> _Exercise description_:
Although the records contain pictures, repeat only the text of every line exactly.

=== Section Start ===

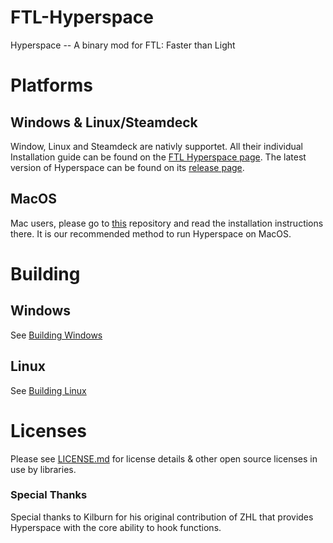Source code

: # FTL-Hyperspace
Hyperspace -- A binary mod for FTL: Faster than Light

# Platforms
## Windows & Linux/Steamdeck
Window, Linux and Steamdeck are nativly supportet. All their individual Installation guide can be found on the [FTL Hyperspace page](https://ftl-hyperspace.github.io/FTL-Hyperspace/).
The latest version of Hyperspace can be found on its [release page](https://github.com/FTL-Hyperspace/FTL-Hyperspace/releases/latest).
## MacOS
Mac users, please go to [this](https://github.com/The-Dumb-Dino/Dinos-Hyperspace-Wrapper-for-Mac) repository and read the installation instructions there. It is our recommended method to run Hyperspace on MacOS.

# Building
## Windows
See [Building Windows](BUILDING.WINDOWS.md)
## Linux
See [Building Linux](BUILDING.LINUX.md)

# Licenses
Please see [LICENSE.md](LICENSE.md) for license details & other open source licenses in use by libraries.

### Special Thanks
Special thanks to Kilburn for his original contribution of ZHL that provides Hyperspace with the core ability to hook functions.
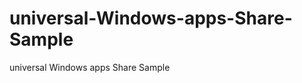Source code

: universal-Windows-apps-Share-Sample
===================================

universal Windows apps Share Sample
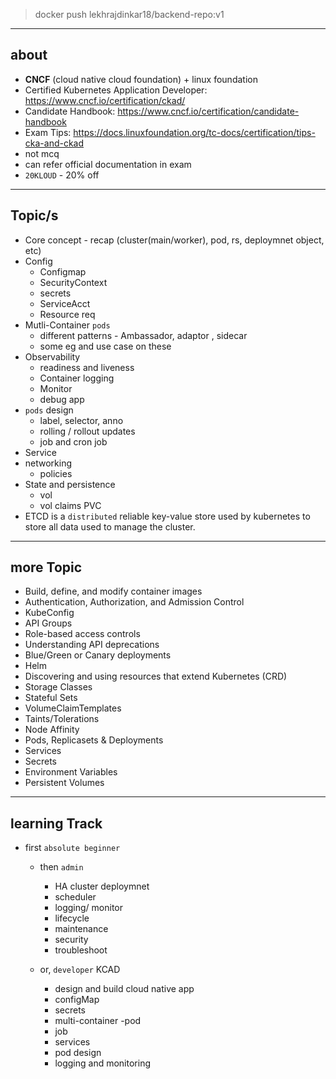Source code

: > docker push lekhrajdinkar18/backend-repo:v1
---

## about
- **CNCF** (cloud native cloud foundation) + linux foundation
- Certified Kubernetes Application Developer: https://www.cncf.io/certification/ckad/
- Candidate Handbook: https://www.cncf.io/certification/candidate-handbook
- Exam Tips: https://docs.linuxfoundation.org/tc-docs/certification/tips-cka-and-ckad
- not mcq
- can refer official documentation in exam
- `20KLOUD` - 20% off

---
## Topic/s
- Core concept - recap (cluster(main/worker), pod, rs, deploymnet object, etc)
- Config
  - Configmap
  - SecurityContext
  - secrets
  - ServiceAcct
  - Resource req
- Mutli-Container `pods`
  - different patterns - Ambassador, adaptor , sidecar
  - some eg and use case on these
- Observability
  - readiness and liveness
  - Container logging
  - Monitor
  - debug app
- `pods` design
  - label, selector, anno
  - rolling / rollout updates
  - job and cron job
- Service 
- networking
  - policies
- State and persistence
  - vol
  - vol claims PVC
- ETCD is a `distributed` reliable key-value store used by kubernetes to store all data used to manage the cluster.

--- 
## more Topic 
- Build, define, and modify container images
- Authentication, Authorization, and Admission Control
- KubeConfig
- API Groups
- Role-based access controls
- Understanding API deprecations
- Blue/Green or Canary deployments
- Helm
- Discovering and using resources that extend Kubernetes (CRD)
- Storage Classes 
- Stateful Sets 
- VolumeClaimTemplates
- Taints/Tolerations
- Node Affinity
- Pods, Replicasets & Deployments
- Services
- Secrets
- Environment Variables
- Persistent Volumes

---

## learning Track
- first `absolute beginner`

  - then `admin`
    - HA cluster deploymnet
    - scheduler
    - logging/ monitor
    - lifecycle
    - maintenance
    - security
    - troubleshoot

  - or, `developer` KCAD
    - design and build cloud native app
    - configMap
    - secrets
    - multi-container -pod
    - job
    - services
    - pod design
    - logging and monitoring



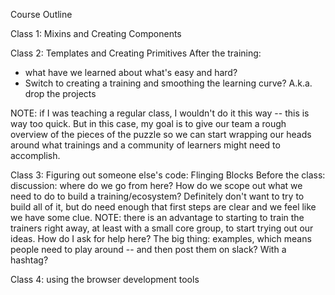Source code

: Course Outline

Class 1: Mixins and Creating Components


Class 2: Templates and Creating Primitives
After the training:
- what have we learned about what's easy and hard?
- Switch to creating a training and smoothing the learning curve? A.k.a. drop the projects


NOTE: if I was teaching a regular class, I wouldn't do it this way -- this is way too quick. But in this case, my goal is to give our team a rough overview of the pieces of the puzzle so we can start wrapping our heads around what trainings and a community of learners might need to accomplish.



Class 3: Figuring out someone else's code:  Flinging Blocks
Before the class: discussion: where do we go from here? How do we scope out what we need to do to build a training/ecosystem? Definitely don't want to try to build all of it, but do need enough that first steps are clear and we feel like we have some clue.
NOTE: there is an advantage to starting to train the trainers right away, at least with a small core group, to start trying out our ideas. How do I ask for help here? The big thing: examples, which means people need to play around -- and then post them on slack? With a hashtag?

Class 4: using the browser development tools 





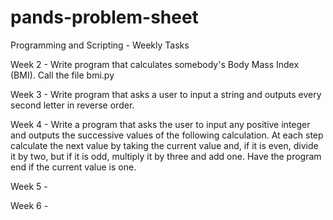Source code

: # pands-problem-sheet

Programming and Scripting - Weekly Tasks

Week 2 - Write program that calculates somebody's Body Mass Index (BMI). Call the file bmi.py

Week 3 - Write program that asks a user to input a string and outputs every second letter in reverse order.

Week 4 - Write a program that asks the user to input any positive integer and outputs the successive values of the following calculation.
At each step calculate the next value by taking the current value and, if it is even, divide it by two, but if it is odd, multiply it by three and add one.
Have the program end if the current value is one.

Week 5 - 

Week 6 - 
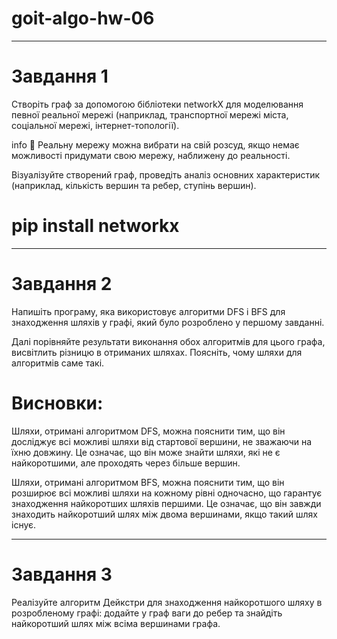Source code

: # goit-algo-hw-06

-----------------------------------

# Завдання 1

Створіть граф за допомогою бібліотеки networkX для моделювання певної реальної мережі (наприклад, транспортної мережі міста, соціальної мережі, інтернет-топології).

info
📖 Реальну мережу можна вибрати на свій розсуд, якщо немає можливості придумати свою мережу, наближену до реальності.

Візуалізуйте створений граф, проведіть аналіз основних характеристик (наприклад, кількість вершин та ребер, ступінь вершин).

# pip install networkx

-----------------------------------
# Завдання 2

Напишіть програму, яка використовує алгоритми DFS і BFS для знаходження шляхів у графі, який було розроблено у першому завданні.

Далі порівняйте результати виконання обох алгоритмів для цього графа, висвітлить різницю в отриманих шляхах. Поясніть, чому шляхи для алгоритмів саме такі.

# Висновки:
Шляхи, отримані алгоритмом DFS, можна пояснити тим, що він досліджує всі можливі шляхи від стартової вершини, не зважаючи на їхню довжину. Це означає, що він може знайти шляхи, які не є найкоротшими, але проходять через більше вершин.

Шляхи, отримані алгоритмом BFS, можна пояснити тим, що він розширює всі можливі шляхи на кожному рівні одночасно, що гарантує знаходження найкоротших шляхів першими. Це означає, що він завжди знаходить найкоротший шлях між двома вершинами, якщо такий шлях існує.

-----------------------------------

# Завдання 3

Реалізуйте алгоритм Дейкстри для знаходження найкоротшого шляху в розробленому графі: додайте у граф ваги до ребер та знайдіть найкоротший шлях між всіма вершинами графа.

=== Section End ===

> _Response below_:
Source code

: # FTL-Hyperspace
Hyperspace -- A binary mod for FTL: Faster than Light

# Platforms
## Windows & Linux/Steamdeck
Window, Linux and Steamdeck are nativly supportet. All their individual Installation guide can be found on the [FTL Hyperspace page](https://ftl-hyperspace.github.io/FTL-Hyperspace/).
The latest version of Hyperspace can be found on its [release page](https://github.com/FTL-Hyperspace/FTL-Hyperspace/releases/latest).
## MacOS
Mac users, please go to [this](https://github.com/The-Dumb-Dino/Dinos-Hyperspace-Wrapper-for-Mac) repository and read the installation instructions there. It is our recommended method to run Hyperspace on MacOS.

# Building
## Windows
See [Building Windows](BUILDING.WINDOWS.md)
## Linux
See [Building Linux](BUILDING.LINUX.md)

# Licenses
Please see [LICENSE.md](LICENSE.md) for license details & other open source licenses in use by libraries.

### Special Thanks
Special thanks to Kilburn for his original contribution of ZHL that provides Hyperspace with the core ability to hook functions.
Source code

: universal-Windows-apps-Share-Sample
===================================

universal Windows apps Share Sample
Source code

: > docker push lekhrajdinkar18/backend-repo:v1
---

## about
- **CNCF** (cloud native cloud foundation) + linux foundation
- Certified Kubernetes Application Developer: https://www.cncf.io/certification/ckad/
- Candidate Handbook: https://www.cncf.io/certification/candidate-handbook
- Exam Tips: https://docs.linuxfoundation.org/tc-docs/certification/tips-cka-and-ckad
- not mcq
- can refer official documentation in exam
- `20KLOUD` - 20% off

---
## Topic/s
- Core concept - recap (cluster(main/worker), pod, rs, deploymnet object, etc)
- Config
  - Configmap
  - SecurityContext
  - secrets
  - ServiceAcct
  - Resource req
- Mutli-Container `pods`
  - different patterns - Ambassador, adaptor , sidecar
  - some eg and use case on these
- Observability
  - readiness and liveness
  - Container logging
  - Monitor
  - debug app
- `pods` design
  - label, selector, anno
  - rolling / rollout updates
  - job and cron job
- Service 
- networking
  - policies
- State and persistence
  - vol
  - vol claims PVC
- ETCD is a `distributed` reliable key-value store used by kubernetes to store all data used to manage the cluster.

--- 
## more Topic 
- Build, define, and modify container images
- Authentication, Authorization, and Admission Control
- KubeConfig
- API Groups
- Role-based access controls
- Understanding API deprecations
- Blue/Green or Canary deployments
- Helm
- Discovering and using resources that extend Kubernetes (CRD)
- Storage Classes 
- Stateful Sets 
- VolumeClaimTemplates
- Taints/Tolerations
- Node Affinity
- Pods, Replicasets & Deployments
- Services
- Secrets
- Environment Variables
- Persistent Volumes

---

## learning Track
- first `absolute beginner`

  - then `admin`
    - HA cluster deploymnet
    - scheduler
    - logging/ monitor
    - lifecycle
    - maintenance
    - security
    - troubleshoot

  - or, `developer` KCAD
    - design and build cloud native app
    - configMap
    - secrets
    - multi-container -pod
    - job
    - services
    - pod design
    - logging and monitoring



Source code

: Course Outline

Class 1: Mixins and Creating Components


Class 2: Templates and Creating Primitives
After the training:
- what have we learned about what's easy and hard?
- Switch to creating a training and smoothing the learning curve? A.k.a. drop the projects


NOTE: if I was teaching a regular class, I wouldn't do it this way -- this is way too quick. But in this case, my goal is to give our team a rough overview of the pieces of the puzzle so we can start wrapping our heads around what trainings and a community of learners might need to accomplish.



Class 3: Figuring out someone else's code:  Flinging Blocks
Before the class: discussion: where do we go from here? How do we scope out what we need to do to build a training/ecosystem? Definitely don't want to try to build all of it, but do need enough that first steps are clear and we feel like we have some clue.
NOTE: there is an advantage to starting to train the trainers right away, at least with a small core group, to start trying out our ideas. How do I ask for help here? The big thing: examples, which means people need to play around -- and then post them on slack? With a hashtag?

Class 4: using the browser development tools 





Source code

: # pands-problem-sheet

Programming and Scripting - Weekly Tasks

Week 2 - Write program that calculates somebody's Body Mass Index (BMI). Call the file bmi.py

Week 3 - Write program that asks a user to input a string and outputs every second letter in reverse order.

Week 4 - Write a program that asks the user to input any positive integer and outputs the successive values of the following calculation.
At each step calculate the next value by taking the current value and, if it is even, divide it by two, but if it is odd, multiply it by three and add one.
Have the program end if the current value is one.

Week 5 - 

Week 6 - 
Source code

: # goit-algo-hw-06

-----------------------------------

# Завдання 1

Створіть граф за допомогою бібліотеки networkX для моделювання певної реальної мережі (наприклад, транспортної мережі міста, соціальної мережі, інтернет-топології).

info
📖 Реальну мережу можна вибрати на свій розсуд, якщо немає можливості придумати свою мережу, наближену до реальності.

Візуалізуйте створений граф, проведіть аналіз основних характеристик (наприклад, кількість вершин та ребер, ступінь вершин).

# pip install networkx

-----------------------------------
# Завдання 2

Напишіть програму, яка використовує алгоритми DFS і BFS для знаходження шляхів у графі, який було розроблено у першому завданні.

Далі порівняйте результати виконання обох алгоритмів для цього графа, висвітлить різницю в отриманих шляхах. Поясніть, чому шляхи для алгоритмів саме такі.

# Висновки:
Шляхи, отримані алгоритмом DFS, можна пояснити тим, що він досліджує всі можливі шляхи від стартової вершини, не зважаючи на їхню довжину. Це означає, що він може знайти шляхи, які не є найкоротшими, але проходять через більше вершин.

Шляхи, отримані алгоритмом BFS, можна пояснити тим, що він розширює всі можливі шляхи на кожному рівні одночасно, що гарантує знаходження найкоротших шляхів першими. Це означає, що він завжди знаходить найкоротший шлях між двома вершинами, якщо такий шлях існує.

-----------------------------------

# Завдання 3

Реалізуйте алгоритм Дейкстри для знаходження найкоротшого шляху в розробленому графі: додайте у граф ваги до ребер та знайдіть найкоротший шлях між всіма вершинами графа.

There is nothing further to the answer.